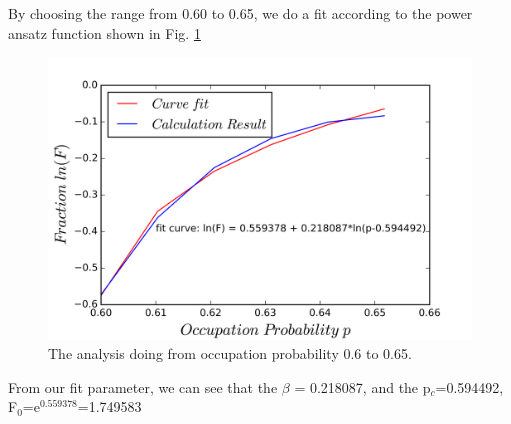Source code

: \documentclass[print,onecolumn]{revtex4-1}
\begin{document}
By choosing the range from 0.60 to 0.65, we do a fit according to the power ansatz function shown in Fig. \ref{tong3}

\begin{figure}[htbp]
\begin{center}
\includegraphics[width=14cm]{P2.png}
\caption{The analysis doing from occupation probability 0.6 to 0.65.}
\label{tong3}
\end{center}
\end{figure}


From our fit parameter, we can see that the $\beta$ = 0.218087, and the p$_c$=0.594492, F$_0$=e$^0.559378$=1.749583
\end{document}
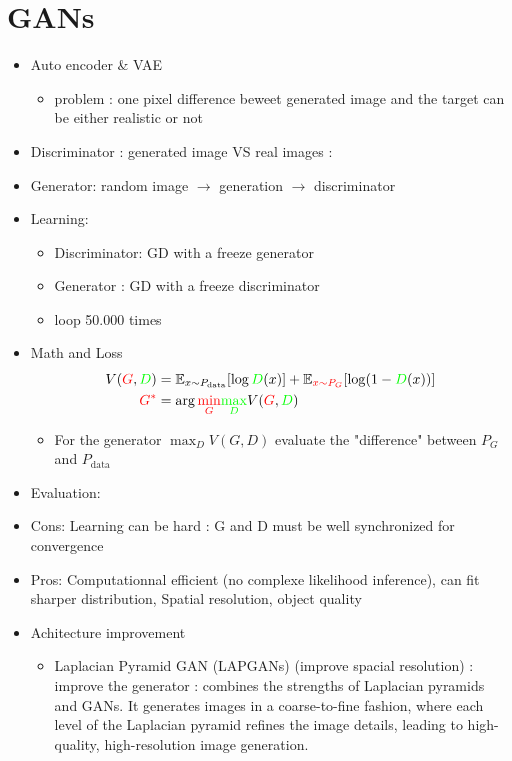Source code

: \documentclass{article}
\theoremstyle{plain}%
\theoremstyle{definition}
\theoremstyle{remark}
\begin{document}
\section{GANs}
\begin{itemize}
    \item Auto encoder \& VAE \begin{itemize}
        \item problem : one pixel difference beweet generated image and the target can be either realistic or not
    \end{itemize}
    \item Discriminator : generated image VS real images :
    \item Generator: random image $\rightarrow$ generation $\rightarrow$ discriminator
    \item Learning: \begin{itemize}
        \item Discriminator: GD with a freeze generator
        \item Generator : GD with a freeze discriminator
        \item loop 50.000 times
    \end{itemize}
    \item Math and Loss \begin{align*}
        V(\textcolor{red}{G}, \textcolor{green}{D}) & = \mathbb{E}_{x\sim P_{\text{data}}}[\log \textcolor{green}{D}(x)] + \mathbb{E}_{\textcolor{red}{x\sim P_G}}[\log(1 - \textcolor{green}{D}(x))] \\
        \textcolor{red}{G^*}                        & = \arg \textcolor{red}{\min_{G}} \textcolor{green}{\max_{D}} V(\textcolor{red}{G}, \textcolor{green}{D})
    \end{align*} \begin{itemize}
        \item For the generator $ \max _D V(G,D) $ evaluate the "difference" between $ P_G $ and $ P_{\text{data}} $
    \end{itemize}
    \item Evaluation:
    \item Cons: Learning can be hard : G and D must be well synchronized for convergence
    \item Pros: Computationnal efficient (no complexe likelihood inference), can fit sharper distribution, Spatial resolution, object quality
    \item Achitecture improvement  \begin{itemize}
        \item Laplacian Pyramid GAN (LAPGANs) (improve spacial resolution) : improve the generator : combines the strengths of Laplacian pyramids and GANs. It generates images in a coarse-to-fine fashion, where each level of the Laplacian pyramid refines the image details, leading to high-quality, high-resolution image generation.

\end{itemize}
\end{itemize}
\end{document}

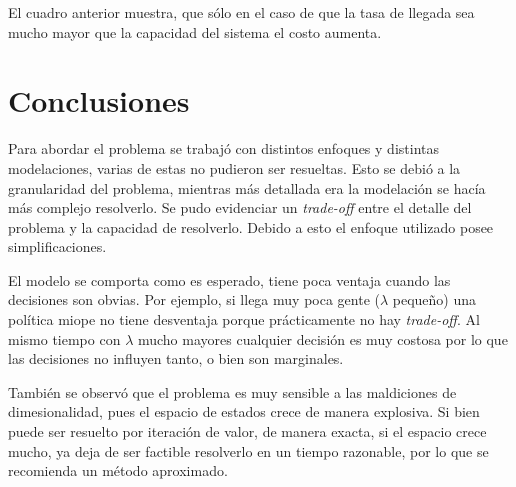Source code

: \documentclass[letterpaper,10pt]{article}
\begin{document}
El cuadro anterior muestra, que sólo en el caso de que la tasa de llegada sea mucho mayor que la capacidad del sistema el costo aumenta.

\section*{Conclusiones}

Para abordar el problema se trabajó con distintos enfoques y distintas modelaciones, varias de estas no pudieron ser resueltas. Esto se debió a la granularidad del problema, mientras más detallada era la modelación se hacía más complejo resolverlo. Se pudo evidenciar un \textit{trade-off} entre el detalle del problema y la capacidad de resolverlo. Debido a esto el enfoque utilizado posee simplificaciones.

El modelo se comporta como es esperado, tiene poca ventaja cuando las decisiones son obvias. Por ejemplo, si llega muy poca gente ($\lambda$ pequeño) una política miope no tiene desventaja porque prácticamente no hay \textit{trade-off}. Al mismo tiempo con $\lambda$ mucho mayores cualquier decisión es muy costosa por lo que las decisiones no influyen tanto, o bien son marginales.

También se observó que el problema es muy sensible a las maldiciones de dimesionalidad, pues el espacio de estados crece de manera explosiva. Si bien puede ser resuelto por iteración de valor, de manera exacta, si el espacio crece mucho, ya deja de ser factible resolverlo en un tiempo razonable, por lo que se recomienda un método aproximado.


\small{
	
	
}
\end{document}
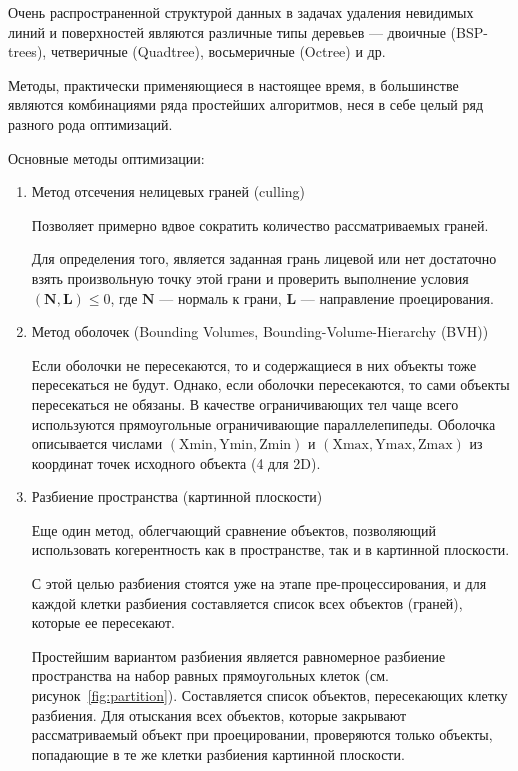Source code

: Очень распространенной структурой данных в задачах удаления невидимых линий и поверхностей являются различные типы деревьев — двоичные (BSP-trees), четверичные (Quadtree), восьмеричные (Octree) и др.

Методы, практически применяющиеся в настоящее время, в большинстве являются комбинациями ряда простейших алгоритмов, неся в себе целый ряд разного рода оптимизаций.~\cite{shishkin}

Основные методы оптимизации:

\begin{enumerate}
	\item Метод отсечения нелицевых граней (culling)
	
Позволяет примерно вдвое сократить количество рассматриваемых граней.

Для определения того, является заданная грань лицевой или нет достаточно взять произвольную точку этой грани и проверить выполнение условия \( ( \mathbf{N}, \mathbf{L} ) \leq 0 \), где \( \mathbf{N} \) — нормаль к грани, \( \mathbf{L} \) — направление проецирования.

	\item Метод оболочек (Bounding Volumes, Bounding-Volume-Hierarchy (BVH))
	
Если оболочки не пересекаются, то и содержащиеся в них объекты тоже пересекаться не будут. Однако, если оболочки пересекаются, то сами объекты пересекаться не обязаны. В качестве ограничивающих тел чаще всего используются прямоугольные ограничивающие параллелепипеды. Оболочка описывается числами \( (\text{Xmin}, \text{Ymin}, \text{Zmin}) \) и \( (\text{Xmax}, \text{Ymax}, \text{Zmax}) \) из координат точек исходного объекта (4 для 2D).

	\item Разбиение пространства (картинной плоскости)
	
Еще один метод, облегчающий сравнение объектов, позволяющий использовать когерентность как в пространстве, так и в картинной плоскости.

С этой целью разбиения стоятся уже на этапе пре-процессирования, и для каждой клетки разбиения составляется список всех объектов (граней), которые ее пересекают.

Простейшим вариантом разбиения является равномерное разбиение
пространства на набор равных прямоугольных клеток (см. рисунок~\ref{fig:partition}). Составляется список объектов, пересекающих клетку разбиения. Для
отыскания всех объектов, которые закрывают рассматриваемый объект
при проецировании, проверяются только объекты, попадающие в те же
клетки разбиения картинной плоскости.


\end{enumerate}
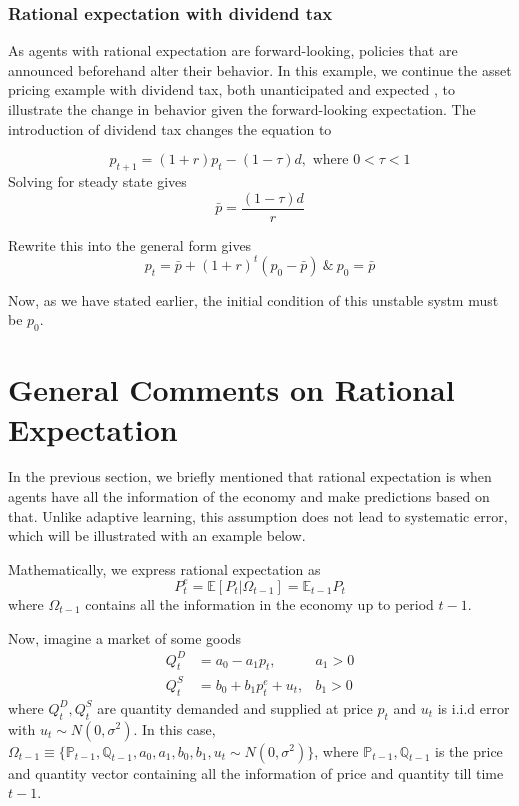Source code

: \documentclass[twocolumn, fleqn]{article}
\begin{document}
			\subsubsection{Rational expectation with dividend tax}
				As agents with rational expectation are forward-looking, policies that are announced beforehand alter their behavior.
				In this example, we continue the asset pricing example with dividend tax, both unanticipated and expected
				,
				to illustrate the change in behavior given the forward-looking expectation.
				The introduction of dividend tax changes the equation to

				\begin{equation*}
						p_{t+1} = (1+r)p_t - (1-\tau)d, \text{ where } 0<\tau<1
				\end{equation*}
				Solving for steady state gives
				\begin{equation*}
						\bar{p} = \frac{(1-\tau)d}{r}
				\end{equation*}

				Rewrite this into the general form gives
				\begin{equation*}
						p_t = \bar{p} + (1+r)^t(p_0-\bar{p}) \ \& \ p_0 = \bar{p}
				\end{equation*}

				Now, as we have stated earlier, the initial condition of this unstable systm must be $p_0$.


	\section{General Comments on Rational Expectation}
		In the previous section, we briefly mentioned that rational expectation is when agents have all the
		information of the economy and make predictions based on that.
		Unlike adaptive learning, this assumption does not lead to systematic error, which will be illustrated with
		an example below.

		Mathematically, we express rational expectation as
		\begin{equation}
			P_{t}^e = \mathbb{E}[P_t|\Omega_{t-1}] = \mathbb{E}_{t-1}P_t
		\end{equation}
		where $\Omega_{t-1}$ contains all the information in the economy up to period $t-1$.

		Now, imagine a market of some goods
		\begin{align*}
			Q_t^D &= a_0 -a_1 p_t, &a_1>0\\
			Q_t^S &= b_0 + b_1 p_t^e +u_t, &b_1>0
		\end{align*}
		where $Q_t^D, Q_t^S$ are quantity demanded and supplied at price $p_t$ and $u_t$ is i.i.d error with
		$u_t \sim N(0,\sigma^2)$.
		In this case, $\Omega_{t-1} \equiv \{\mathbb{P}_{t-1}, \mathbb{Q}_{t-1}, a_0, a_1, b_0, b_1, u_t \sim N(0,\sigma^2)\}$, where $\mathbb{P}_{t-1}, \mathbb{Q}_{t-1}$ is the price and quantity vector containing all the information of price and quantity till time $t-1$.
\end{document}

* * *

▸ **Description of the task**:
For every line in the listing above that mentions the word "generated", make a copy.

▸ **Task solution**:
        \item problem : one pixel difference beweet generated image and the target can be either realistic or not
    \item Discriminator : generated image VS real images :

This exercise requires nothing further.